• [What the exercise asks]:
Check every line of the data below for the string "docs", and copy the ones that hold it.

• [Data records]:
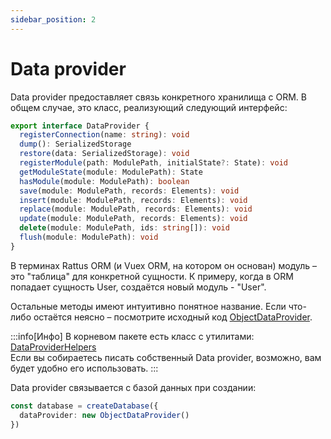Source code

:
 ```yaml
---
sidebar_position: 2
---
```

# Data provider

Data provider предоставляет связь конкретного хранилища с ORM. В общем случае, это класс, реализующий
следующий интерфейс:

```typescript
export interface DataProvider {
  registerConnection(name: string): void
  dump(): SerializedStorage
  restore(data: SerializedStorage): void
  registerModule(path: ModulePath, initialState?: State): void
  getModuleState(module: ModulePath): State
  hasModule(module: ModulePath): boolean
  save(module: ModulePath, records: Elements): void
  insert(module: ModulePath, records: Elements): void
  replace(module: ModulePath, records: Elements): void
  update(module: ModulePath, records: Elements): void
  delete(module: ModulePath, ids: string[]): void
  flush(module: ModulePath): void
}
```

В терминах Rattus ORM (и Vuex ORM, на котором он основан) модуль – это "таблица" для конкретной сущности. 
К примеру, когда в ORM попадает сущность User, создаётся новый модуль - "User". 

Остальные методы имеют интуитивно понятное название. Если что-либо остаётся неясно – посмотрите 
исходный код [ObjectDataProvider](https://github.com/lyohaplotinka/rattus-orm/blob/main/packages/core/src/data/object-data-provider.ts). 

:::info[Инфо]
В корневом пакете есть класс с утилитами: [DataProviderHelpers](https://github.com/lyohaplotinka/rattus-orm/blob/main/packages/core/src/data/data-provider-helpers.ts)  
Если вы собираетесь писать собственный Data provider, возможно, вам будет удобно его использовать.
:::

Data provider связывается с базой данных при создании:

```typescript
const database = createDatabase({
  dataProvider: new ObjectDataProvider()
})
```
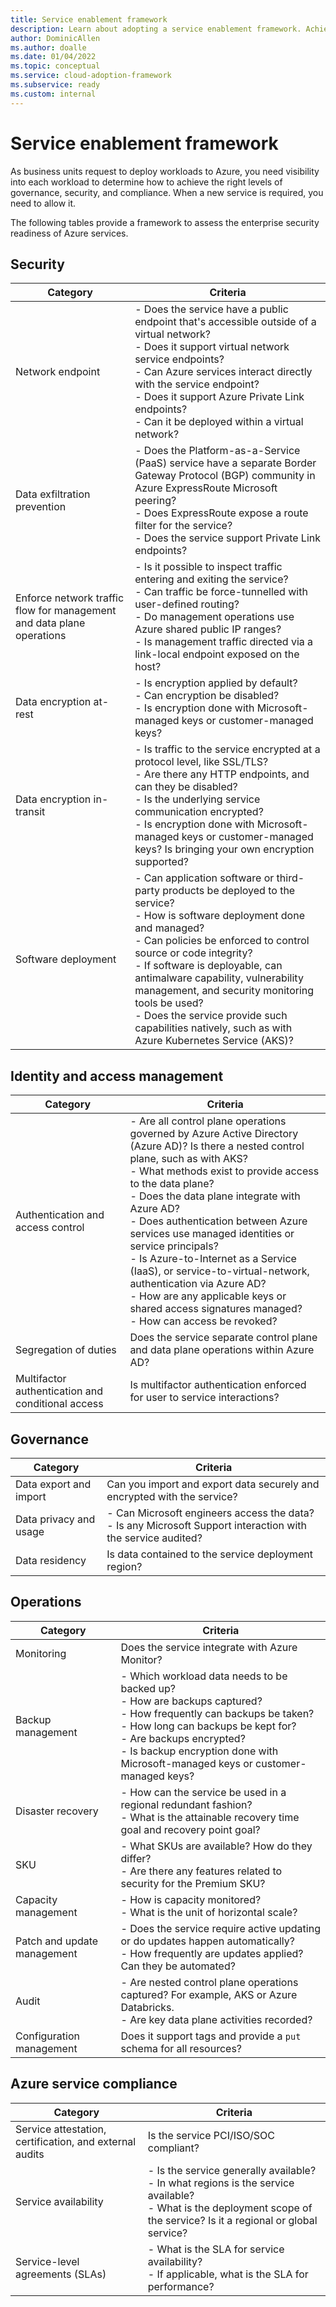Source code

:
 ```yaml
---
title: Service enablement framework
description: Learn about adopting a service enablement framework. Achieving the right level of security and governance is an important part of your cloud adoption journey.
author: DominicAllen
ms.author: doalle
ms.date: 01/04/2022
ms.topic: conceptual
ms.service: cloud-adoption-framework
ms.subservice: ready
ms.custom: internal
---
```


# Service enablement framework

As business units request to deploy workloads to Azure, you need visibility into each workload to determine how to achieve the right levels of governance, security, and compliance. When a new service is required, you need to allow it.

The following tables provide a framework to assess the enterprise security readiness of Azure services.

## Security

| Category | Criteria |
|--|--|
| Network endpoint | - Does the service have a public endpoint that's accessible outside of a virtual network? <br/> - Does it support virtual network service endpoints? <br/> - Can Azure services interact directly with the service endpoint? <br/> - Does it support Azure Private Link endpoints? <br/> - Can it be deployed within a virtual network? |
| Data exfiltration prevention | - Does the Platform-as-a-Service (PaaS) service have a separate Border Gateway Protocol (BGP) community in Azure ExpressRoute Microsoft peering? <br/> - Does ExpressRoute expose a route filter for the service? <br/> - Does the service support Private Link endpoints? |
| Enforce network traffic flow for management and data plane operations | - Is it possible to inspect traffic entering and exiting the service? <br/> - Can traffic be force-tunnelled with user-defined routing? <br/> - Do management operations use Azure shared public IP ranges? <br/> - Is management traffic directed via a link-local endpoint exposed on the host? |
| Data encryption at-rest | - Is encryption applied by default? <br/> - Can encryption be disabled? <br/> - Is encryption done with Microsoft-managed keys or customer-managed keys? |
| Data encryption in-transit | - Is traffic to the service encrypted at a protocol level, like SSL/TLS? <br/> - Are there any HTTP endpoints, and can they be disabled? <br/> - Is the underlying service communication encrypted? <br/> - Is encryption done with Microsoft-managed keys or customer-managed keys? Is bringing your own encryption supported? |
| Software deployment | - Can application software or third-party products be deployed to the service? <br/> - How is software deployment done and managed? <br/> - Can policies be enforced to control source or code integrity? <br/> - If software is deployable, can antimalware capability, vulnerability management, and security monitoring tools be used? <br/> - Does the service provide such capabilities natively, such as with Azure Kubernetes Service (AKS)? |

## Identity and access management

| Category | Criteria |
|--|--|
| Authentication and access control | - Are all control plane operations governed by Azure Active Directory (Azure AD)? Is there a nested control plane, such as with AKS? <br/> - What methods exist to provide access to the data plane? <br/> - Does the data plane integrate with Azure AD? <br/> - Does authentication between Azure services use managed identities or service principals? <br/> - Is Azure-to-Internet as a Service (IaaS), or service-to-virtual-network, authentication via Azure AD? <br/> - How are any applicable keys or shared access signatures managed? <br/> - How can access be revoked? |
| Segregation of duties | Does the service separate control plane and data plane operations within Azure AD? |
| Multifactor authentication and conditional access | Is multifactor authentication enforced for user to service interactions? |

## Governance

| Category | Criteria |
|--|--|
| Data export and import | Can you import and export data securely and encrypted with the service? |
| Data privacy and usage | - Can Microsoft engineers access the data? <br/> - Is any Microsoft Support interaction with the service audited? |
| Data residency | Is data contained to the service deployment region? |

## Operations

| Category | Criteria |
|--|--|
| Monitoring | Does the service integrate with Azure Monitor? |
| Backup management | - Which workload data needs to be backed up? <br/> - How are backups captured? <br/> - How frequently can backups be taken? <br/> - How long can backups be kept for? <br/> - Are backups encrypted? <br/> - Is backup encryption done with Microsoft-managed keys or customer-managed keys? |
| Disaster recovery | - How can the service be used in a regional redundant fashion? <br/> - What is the attainable recovery time goal and recovery point goal? |
| SKU | - What SKUs are available? How do they differ? <br/> - Are there any features related to security for the Premium SKU? |
| Capacity management | - How is capacity monitored? <br/> - What is the unit of horizontal scale? |
| Patch and update management | - Does the service require active updating or do updates happen automatically? <br/> - How frequently are updates applied? Can they be automated? |
| Audit | - Are nested control plane operations captured? For example, AKS or Azure Databricks. <br/> - Are key data plane activities recorded? |
| Configuration management | Does it support tags and provide a `put` schema for all resources? |

## Azure service compliance

| Category | Criteria |
|--|--|
| Service attestation, certification, and external audits | Is the service PCI/ISO/SOC compliant? |
| Service availability | - Is the service generally available? <br/> - In what regions is the service available? <br/> - What is the deployment scope of the service? Is it a regional or global service? |
| Service-level agreements (SLAs) | - What is the SLA for service availability? <br/> - If applicable, what is the SLA for performance? |
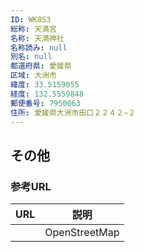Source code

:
 ```yaml
---
ID: WK8S3
総称: 天満宮
名称: 天満神社
名称読み: null
別名: null
都道府県: 愛媛県
区域: 大洲市
緯度: 33.5159055
経度: 132.5559848
郵便番号: 7950063
住所: 愛媛県大洲市田口２２４２−２
---
```


## その他

### 参考URL

| URL | 説明          |
| --- | ------------- |
|     | OpenStreetMap |
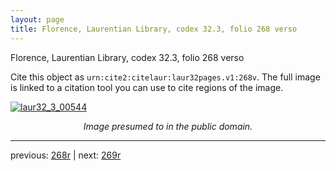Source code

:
 ```yaml
---
layout: page
title: Florence, Laurentian Library, codex 32.3, folio 268 verso
---
```


Florence, Laurentian Library, codex 32.3, folio 268 verso

Cite this object as `urn:cite2:citelaur:laur32pages.v1:268v`.  The full image is linked to a citation tool you can use to cite regions of the image.

[![laur32_3_00544](http://www.homermultitext.org/iipsrv?IIIF=/project/homer/pyramidal/deepzoom/citelaur/laur32imgs/v1/laur32_3_00544.tif/full/800,/0/default.jpg)](http://www.homermultitext.org/ict2/?urn=urn:cite2:citelaur:laur32imgs.v1:laur32_3_00544) 

<p style="text-align: center; font-style: italic;">Image presumed to in the public domain.</p>

---

previous: [268r](../268r/) | next: [269r](../269r/)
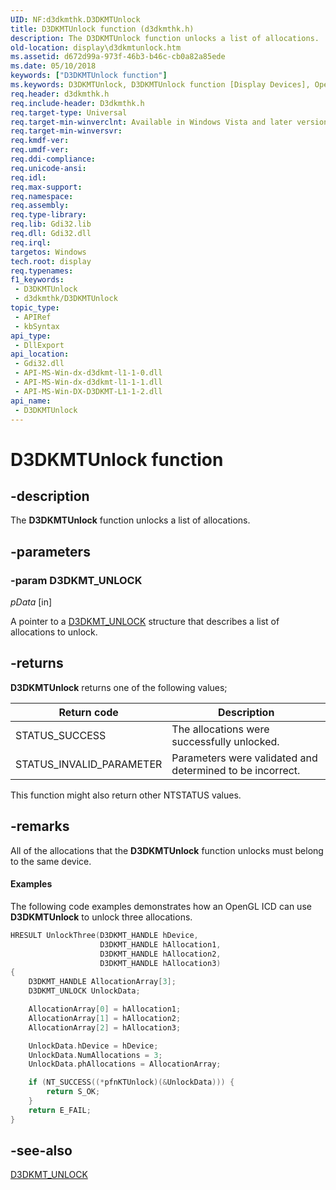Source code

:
 ```yaml
---
UID: NF:d3dkmthk.D3DKMTUnlock
title: D3DKMTUnlock function (d3dkmthk.h)
description: The D3DKMTUnlock function unlocks a list of allocations.
old-location: display\d3dkmtunlock.htm
ms.assetid: d672d99a-973f-46b3-b46c-cb0a82a85ede
ms.date: 05/10/2018
keywords: ["D3DKMTUnlock function"]
ms.keywords: D3DKMTUnlock, D3DKMTUnlock function [Display Devices], OpenGL_Functions_6741960d-1f19-4000-948c-aeb71330eb1e.xml, d3dkmthk/D3DKMTUnlock, display.d3dkmtunlock
req.header: d3dkmthk.h
req.include-header: D3dkmthk.h
req.target-type: Universal
req.target-min-winverclnt: Available in Windows Vista and later versions of the Windows operating systems.
req.target-min-winversvr: 
req.kmdf-ver: 
req.umdf-ver: 
req.ddi-compliance: 
req.unicode-ansi: 
req.idl: 
req.max-support: 
req.namespace: 
req.assembly: 
req.type-library: 
req.lib: Gdi32.lib
req.dll: Gdi32.dll
req.irql: 
targetos: Windows
tech.root: display
req.typenames: 
f1_keywords:
 - D3DKMTUnlock
 - d3dkmthk/D3DKMTUnlock
topic_type:
 - APIRef
 - kbSyntax
api_type:
 - DllExport
api_location:
 - Gdi32.dll
 - API-MS-Win-dx-d3dkmt-l1-1-0.dll
 - API-MS-Win-dx-d3dkmt-l1-1-1.dll
 - API-MS-Win-DX-D3DKMT-L1-1-2.dll
api_name:
 - D3DKMTUnlock
---
```


# D3DKMTUnlock function


## -description

The <b>D3DKMTUnlock</b> function unlocks a list of allocations.

## -parameters

### -param D3DKMT_UNLOCK

*pData* [in]

A pointer to a <a href="https://docs.microsoft.com/windows-hardware/drivers/ddi/d3dkmthk/ns-d3dkmthk-_d3dkmt_unlock">D3DKMT_UNLOCK</a> structure that describes a list of allocations to unlock.

## -returns

<b>D3DKMTUnlock</b> returns one of the following values;

|Return code|Description|
|--- |--- |
|STATUS_SUCCESS|The allocations were successfully unlocked.|
|STATUS_INVALID_PARAMETER|Parameters were validated and determined to be incorrect.|

This function might also return other NTSTATUS values.

## -remarks

All of the allocations that the <b>D3DKMTUnlock</b> function unlocks must belong to the same device.

#### Examples

The following code examples demonstrates how an OpenGL ICD can use <b>D3DKMTUnlock</b> to unlock three allocations.

```cpp
HRESULT UnlockThree(D3DKMT_HANDLE hDevice, 
                    D3DKMT_HANDLE hAllocation1, 
                    D3DKMT_HANDLE hAllocation2, 
                    D3DKMT_HANDLE hAllocation3) 
{
    D3DKMT_HANDLE AllocationArray[3];
    D3DKMT_UNLOCK UnlockData;

    AllocationArray[0] = hAllocation1;
    AllocationArray[1] = hAllocation2;
    AllocationArray[2] = hAllocation3;

    UnlockData.hDevice = hDevice;
    UnlockData.NumAllocations = 3;
    UnlockData.phAllocations = AllocationArray;

    if (NT_SUCCESS((*pfnKTUnlock)(&UnlockData))) {
        return S_OK;
    }
    return E_FAIL;
}
```

## -see-also

<a href="https://docs.microsoft.com/windows-hardware/drivers/ddi/d3dkmthk/ns-d3dkmthk-_d3dkmt_unlock">D3DKMT_UNLOCK</a>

• [Response to the task]:
A pointer to a <a href="https://docs.microsoft.com/windows-hardware/drivers/ddi/d3dkmthk/ns-d3dkmthk-_d3dkmt_unlock">D3DKMT_UNLOCK</a> structure that describes a list of allocations to unlock.
<a href="https://docs.microsoft.com/windows-hardware/drivers/ddi/d3dkmthk/ns-d3dkmthk-_d3dkmt_unlock">D3DKMT_UNLOCK</a>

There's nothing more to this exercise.